Extracted data entries:
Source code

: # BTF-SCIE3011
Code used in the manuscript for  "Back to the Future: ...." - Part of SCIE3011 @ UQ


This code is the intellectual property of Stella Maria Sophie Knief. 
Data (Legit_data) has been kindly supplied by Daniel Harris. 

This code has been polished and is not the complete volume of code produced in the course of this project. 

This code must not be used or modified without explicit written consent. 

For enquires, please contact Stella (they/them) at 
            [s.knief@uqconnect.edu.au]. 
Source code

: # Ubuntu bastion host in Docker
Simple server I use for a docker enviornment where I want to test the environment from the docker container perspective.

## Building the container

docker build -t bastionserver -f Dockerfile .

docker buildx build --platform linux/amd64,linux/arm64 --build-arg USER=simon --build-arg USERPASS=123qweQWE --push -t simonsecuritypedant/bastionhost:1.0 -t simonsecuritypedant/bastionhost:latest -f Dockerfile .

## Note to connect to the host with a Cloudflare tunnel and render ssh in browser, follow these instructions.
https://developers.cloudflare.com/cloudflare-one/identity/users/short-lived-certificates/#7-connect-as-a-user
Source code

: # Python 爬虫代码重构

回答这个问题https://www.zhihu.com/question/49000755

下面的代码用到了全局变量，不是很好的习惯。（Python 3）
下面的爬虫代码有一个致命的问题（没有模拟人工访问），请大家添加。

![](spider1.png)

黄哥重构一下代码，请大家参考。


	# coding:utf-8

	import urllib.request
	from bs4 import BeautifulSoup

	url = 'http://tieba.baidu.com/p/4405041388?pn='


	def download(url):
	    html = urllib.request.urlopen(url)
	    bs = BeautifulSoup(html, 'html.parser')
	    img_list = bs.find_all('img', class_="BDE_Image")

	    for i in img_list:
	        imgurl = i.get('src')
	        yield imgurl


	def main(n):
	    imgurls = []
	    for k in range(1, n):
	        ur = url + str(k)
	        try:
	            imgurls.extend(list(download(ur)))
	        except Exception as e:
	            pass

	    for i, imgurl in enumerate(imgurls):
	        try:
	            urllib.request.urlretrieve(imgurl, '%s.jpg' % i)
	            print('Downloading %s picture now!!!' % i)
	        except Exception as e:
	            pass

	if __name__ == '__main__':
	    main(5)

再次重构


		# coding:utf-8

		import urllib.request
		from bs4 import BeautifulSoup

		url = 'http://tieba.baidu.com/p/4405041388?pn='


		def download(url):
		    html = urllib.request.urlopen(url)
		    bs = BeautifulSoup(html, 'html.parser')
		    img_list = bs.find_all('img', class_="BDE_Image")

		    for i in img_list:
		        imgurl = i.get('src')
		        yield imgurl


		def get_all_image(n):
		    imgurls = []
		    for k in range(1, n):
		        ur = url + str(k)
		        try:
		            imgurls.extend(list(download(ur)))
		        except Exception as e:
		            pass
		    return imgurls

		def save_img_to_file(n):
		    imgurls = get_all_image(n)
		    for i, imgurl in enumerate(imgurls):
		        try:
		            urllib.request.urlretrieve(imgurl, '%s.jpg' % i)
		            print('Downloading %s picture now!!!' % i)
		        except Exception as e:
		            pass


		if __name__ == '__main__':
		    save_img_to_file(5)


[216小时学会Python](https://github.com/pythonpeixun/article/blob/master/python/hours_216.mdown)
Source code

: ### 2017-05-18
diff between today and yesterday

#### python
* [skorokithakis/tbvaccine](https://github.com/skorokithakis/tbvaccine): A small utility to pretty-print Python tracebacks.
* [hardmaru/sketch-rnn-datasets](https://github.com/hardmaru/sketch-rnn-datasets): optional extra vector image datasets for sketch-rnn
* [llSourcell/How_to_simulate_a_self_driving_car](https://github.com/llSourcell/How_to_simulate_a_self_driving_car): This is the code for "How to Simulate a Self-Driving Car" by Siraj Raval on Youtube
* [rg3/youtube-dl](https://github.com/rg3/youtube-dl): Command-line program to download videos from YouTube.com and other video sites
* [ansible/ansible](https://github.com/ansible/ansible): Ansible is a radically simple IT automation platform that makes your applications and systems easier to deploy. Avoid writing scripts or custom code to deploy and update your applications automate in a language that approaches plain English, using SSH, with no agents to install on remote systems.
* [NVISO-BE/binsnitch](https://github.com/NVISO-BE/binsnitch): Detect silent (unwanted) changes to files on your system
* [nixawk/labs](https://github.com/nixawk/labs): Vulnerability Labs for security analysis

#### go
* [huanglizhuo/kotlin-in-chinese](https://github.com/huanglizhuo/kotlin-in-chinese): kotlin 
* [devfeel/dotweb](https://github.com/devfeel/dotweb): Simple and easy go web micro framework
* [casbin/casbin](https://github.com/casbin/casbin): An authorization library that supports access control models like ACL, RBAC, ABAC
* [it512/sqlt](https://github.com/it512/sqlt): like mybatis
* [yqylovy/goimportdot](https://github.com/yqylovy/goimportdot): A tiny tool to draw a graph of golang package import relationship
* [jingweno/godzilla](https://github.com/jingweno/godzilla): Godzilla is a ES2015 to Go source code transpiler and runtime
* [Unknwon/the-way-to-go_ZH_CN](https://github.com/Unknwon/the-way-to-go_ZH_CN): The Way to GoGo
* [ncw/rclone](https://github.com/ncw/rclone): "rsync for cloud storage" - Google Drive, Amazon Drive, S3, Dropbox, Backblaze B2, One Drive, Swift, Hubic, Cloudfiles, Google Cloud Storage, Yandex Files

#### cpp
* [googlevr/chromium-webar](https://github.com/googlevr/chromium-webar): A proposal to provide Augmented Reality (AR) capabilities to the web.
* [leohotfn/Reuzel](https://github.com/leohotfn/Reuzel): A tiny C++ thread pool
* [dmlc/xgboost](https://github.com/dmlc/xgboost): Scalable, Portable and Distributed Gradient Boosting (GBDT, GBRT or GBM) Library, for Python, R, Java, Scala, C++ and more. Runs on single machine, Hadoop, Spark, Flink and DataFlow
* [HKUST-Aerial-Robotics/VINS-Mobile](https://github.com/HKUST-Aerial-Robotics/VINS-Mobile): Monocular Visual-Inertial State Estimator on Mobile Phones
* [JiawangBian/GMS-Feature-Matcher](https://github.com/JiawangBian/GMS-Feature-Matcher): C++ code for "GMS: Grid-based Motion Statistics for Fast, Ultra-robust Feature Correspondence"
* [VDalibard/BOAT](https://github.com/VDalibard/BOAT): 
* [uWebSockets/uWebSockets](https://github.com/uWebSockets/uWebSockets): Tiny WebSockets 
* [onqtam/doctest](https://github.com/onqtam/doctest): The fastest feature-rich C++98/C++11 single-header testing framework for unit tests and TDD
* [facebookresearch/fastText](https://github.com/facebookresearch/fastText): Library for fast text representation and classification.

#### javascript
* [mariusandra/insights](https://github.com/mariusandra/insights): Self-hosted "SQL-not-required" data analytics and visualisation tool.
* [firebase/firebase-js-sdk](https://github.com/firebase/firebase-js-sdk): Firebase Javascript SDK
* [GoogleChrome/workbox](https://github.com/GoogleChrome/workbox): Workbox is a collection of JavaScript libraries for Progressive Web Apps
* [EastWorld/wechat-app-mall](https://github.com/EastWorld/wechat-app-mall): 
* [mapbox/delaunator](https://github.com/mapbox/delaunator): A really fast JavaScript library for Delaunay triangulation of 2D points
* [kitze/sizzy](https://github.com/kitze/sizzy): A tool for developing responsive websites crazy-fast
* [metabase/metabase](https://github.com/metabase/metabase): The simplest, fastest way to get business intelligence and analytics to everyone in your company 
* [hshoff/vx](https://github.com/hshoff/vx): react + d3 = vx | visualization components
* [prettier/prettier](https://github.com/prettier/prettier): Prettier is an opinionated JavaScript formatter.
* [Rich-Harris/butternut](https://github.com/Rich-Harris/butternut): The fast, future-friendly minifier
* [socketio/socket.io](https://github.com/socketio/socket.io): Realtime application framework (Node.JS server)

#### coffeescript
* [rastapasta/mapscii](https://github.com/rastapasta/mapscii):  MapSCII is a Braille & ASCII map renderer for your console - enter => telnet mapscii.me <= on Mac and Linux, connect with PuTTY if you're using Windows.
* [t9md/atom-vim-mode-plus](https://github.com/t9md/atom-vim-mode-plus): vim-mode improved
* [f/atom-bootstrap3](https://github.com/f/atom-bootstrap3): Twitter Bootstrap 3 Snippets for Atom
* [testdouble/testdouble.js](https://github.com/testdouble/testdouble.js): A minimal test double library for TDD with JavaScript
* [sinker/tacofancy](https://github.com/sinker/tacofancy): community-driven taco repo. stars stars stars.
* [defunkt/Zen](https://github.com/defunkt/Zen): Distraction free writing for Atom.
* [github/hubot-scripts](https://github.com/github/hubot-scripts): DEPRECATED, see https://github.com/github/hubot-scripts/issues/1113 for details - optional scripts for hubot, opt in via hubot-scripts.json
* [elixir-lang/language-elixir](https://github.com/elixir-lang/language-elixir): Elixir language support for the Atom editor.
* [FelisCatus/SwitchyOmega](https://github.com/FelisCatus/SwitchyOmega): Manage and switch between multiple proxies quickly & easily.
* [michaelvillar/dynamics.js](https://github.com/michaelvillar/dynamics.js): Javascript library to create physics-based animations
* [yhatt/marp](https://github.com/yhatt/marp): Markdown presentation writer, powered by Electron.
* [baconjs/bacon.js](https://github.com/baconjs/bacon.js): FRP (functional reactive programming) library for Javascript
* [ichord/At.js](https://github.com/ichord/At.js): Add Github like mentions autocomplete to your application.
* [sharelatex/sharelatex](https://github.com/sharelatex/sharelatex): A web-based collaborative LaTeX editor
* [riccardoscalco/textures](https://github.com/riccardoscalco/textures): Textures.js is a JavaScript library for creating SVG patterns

WHAT IS BEING ASKED >> Your answer should consist only of the lines above between the line holding "diff between today and yesterday" and the line holding "datasets for sketch-rnn", inclusive, each transcribed exactly.

TASK RESULT >>
diff between today and yesterday

#### python
* [skorokithakis/tbvaccine](https://github.com/skorokithakis/tbvaccine): A small utility to pretty-print Python tracebacks.
* [hardmaru/sketch-rnn-datasets](https://github.com/hardmaru/sketch-rnn-datasets): optional extra vector image datasets for sketch-rnn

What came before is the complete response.